Pronto Artur, con la capacidad de la que siempre hace gala, entabló  conversación con aquella sigilosa mujer. Entretanto, yo aproveché para hacer cientos de fotos intentando con ello llevarme secuestrados en mi cámara fragmentos congelados de aquel incomparable santuario natural. Observé que sobre el tejado del viejo molino se encontraba un numeroso grupo de cuervos que emitían unos graznidos que servían de banda sonora a tan inesperado  y enigmático encuentro.
Artur seguía escuchando, muy interesado, el relato de aquella señora. A mí ya no me quedaba detalle de aquel paraje por fotografiar. La luz era maravillosa. El ambiente, pese a estar a mediados de abril, aún gélido. Los árboles verdes. El cielo azul. El agua del río bajaba oscura. Los cuervos negros, y aquella señora, extraña, muy extraña...

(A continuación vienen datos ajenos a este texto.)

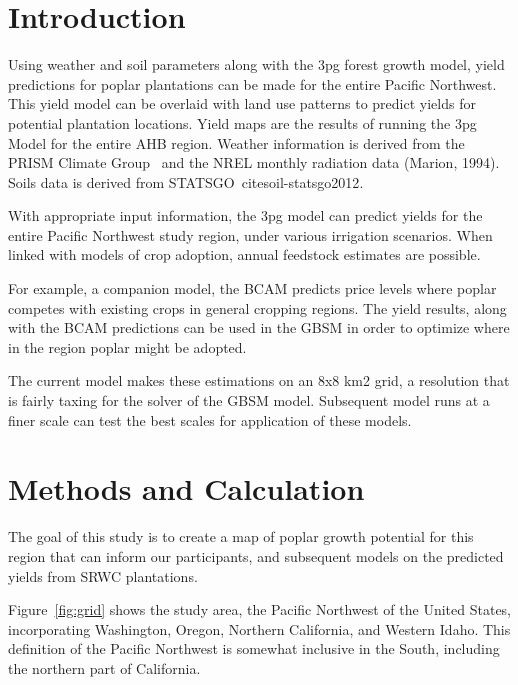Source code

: \documentclass[preprint,12pt]{elsarticle}
\begin{document}

\section{Introduction}
\label{sec:introduction}

Using weather and soil parameters along with the \ac{3pg} forest
growth model, yield predictions for poplar plantations can be made for
the entire Pacific Northwest.  This yield model can be overlaid with
land use patterns to predict yields for potential plantation
locations.  Yield maps are the results of running the \ac{3pg} Model for
the entire \ac{AHB} region. Weather information is derived from the PRISM
Climate Group~\cite{Daly2008a} and the \acf{NREL} monthly radiation
data (Marion, 1994). Soils data is derived from
\acf{STATSGO}~cite{soil-statsgo2012}.

With appropriate input information, the \ac{3pg} model can predict
yields for the entire Pacific Northwest study region, under various
irrigation scenarios.  When linked with models of crop adoption,
annual feedstock estimates are possible.

For example, a companion model, the \acf{BCAM} predicts price levels
where poplar competes with existing crops in general cropping regions.
The yield results, along with the \ac{BCAM} predictions can be used in
the \acf{GBSM} in order to optimize where in the region poplar might
be adopted.

The current model makes these estimations on an 8x8 km2 grid, a
resolution that is fairly taxing for the solver of the \ac{GBSM}
model.  Subsequent model runs at a finer scale can test the best
scales for application of these models.

\section{Methods and Calculation}

The goal of this study is to create a map of poplar growth potential
for this region that can inform our participants, and subsequent
models on the predicted yields from \ac{SRWC} plantations.

Figure~\ref{fig:grid} shows the study area, the Pacific Northwest of
the United States, incorporating Washington, Oregon, Northern
California, and Western Idaho.  This definition of the Pacific
Northwest is somewhat inclusive in the South, including the northern
part of California.
\end{document}
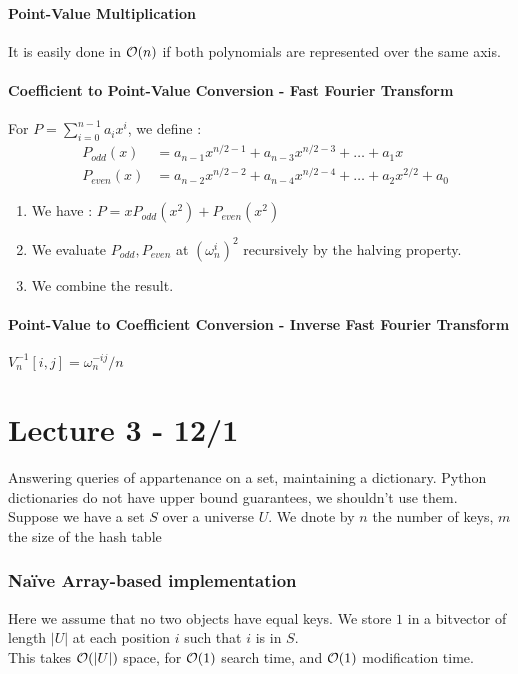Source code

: \documentclass[12pt]{cours}
\begin{document}
\subsection{Point-Value Multiplication}
It is easily done in $\mathcal{O}(n)$ if both polynomials are represented over the same axis.

\subsection{Coefficient to Point-Value Conversion - Fast Fourier Transform}
For $P = \sum_{i = 0}^{n-1} a_{i}x^{i}$, we define : \[
    \begin{aligned}
         & P_{odd}(x)  & = a_{n-1}x^{n/2-1} + a_{n-3}x^{n/2-3} + \ldots + a_{1}x              \\
         & P_{even}(x) & = a_{n-2}x^{n/2-2} + a_{n-4}x^{n/2-4} + \ldots+ a_{2}x^{2/2} + a_{0}
    \end{aligned}
\]
\begin{enumerate}
    \item We have : $P = xP_{odd}(x^{2}) + P_{even}(x^{2})$
    \item We evaluate $P_{odd}, P_{even}$ at $(\omega_{n}^{i})^{2}$ recursively by the halving property.
    \item We combine the result.
\end{enumerate}

\subsection{Point-Value to Coefficient Conversion - Inverse Fast Fourier Transform}
\begin{theorem}
    $V_{n}^{-1}[i, j] = \omega_{n}^{-ij}/n$
\end{theorem}

\part[Hashing]{Lecture 3 - 12/1}
\localtableofcontents

Answering queries of appartenance on a set, maintaining a dictionary. Python dictionaries do not have upper bound guarantees, we shouldn't use them. \\
Suppose we have a set $S$ over a universe $U$. We dnote by $n$ the number of keys, $m$ the size of the hash table

\section{Naïve Array-based implementation}
Here we assume that no two objects have equal keys. We store $1$ in a bitvector of length $|U|$ at each position $i$ such that $i$ is in $S$.\\
This takes $\mathcal{O}(|U|)$ space, for $\mathcal{O}(1)$ search time, and $\mathcal{O}(1)$ modification time.
\end{document}
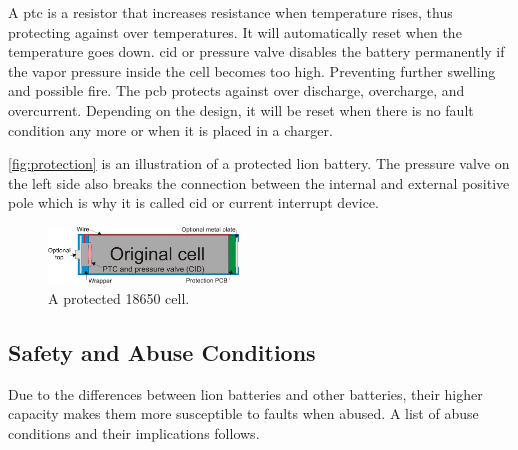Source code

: A \gls{ptc} is a resistor that increases resistance when temperature rises, thus protecting against over temperatures. It will automatically reset when the temperature goes down.
\gls{cid} or pressure valve disables the battery permanently if the vapor pressure inside the cell becomes too high. Preventing further swelling and possible fire.
The \gls{pcb} protects against over discharge, overcharge, and overcurrent. Depending on the design, it will be reset when there is no fault condition any more or when it is placed in a charger.  

\autoref{fig:protection} is an illustration of a protected \gls{lion} battery. The pressure valve on the left side also breaks the connection between the internal and external positive pole which is why it is called \gls{cid} or current interrupt device.

\begin{figure}[H]
	\centering
	\includegraphics[width=0.45\textwidth]{Figures/protection.png}
	\caption{A protected 18650 cell.}
	\label{fig:protection}
\end{figure}

\subsection{Safety and Abuse Conditions}

Due to the differences between \gls{lion} batteries and other batteries, their higher capacity makes them more susceptible to faults when abused. A list of abuse conditions and their implications follows\cite[p.35-38]{book}.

Me acerqué a ellos pero mi presencia no consiguió atenuar la intensidad y el espesor de aquella plática incomprensible a mis oídos.
Como sentí frío decidí subir el camino y esperar dentro del vehículo. Puse la radio. Sonaba el Gangnam Style y la apagué. Me entretuve viendo las fotos.
Al rato Artur regresó entusiasmado. Lo noté en su rostro.
-Pepe, menuda historia que me acaba de contar esa mujer sobre ese maldito aserradero. No te lo vas a creer -me comentó mientras retomábamos nuestro viaje hacia Vansbro.
-¿Qué es lo que no me voy a creer, Artur? -le pregunté con cierta curiosidad.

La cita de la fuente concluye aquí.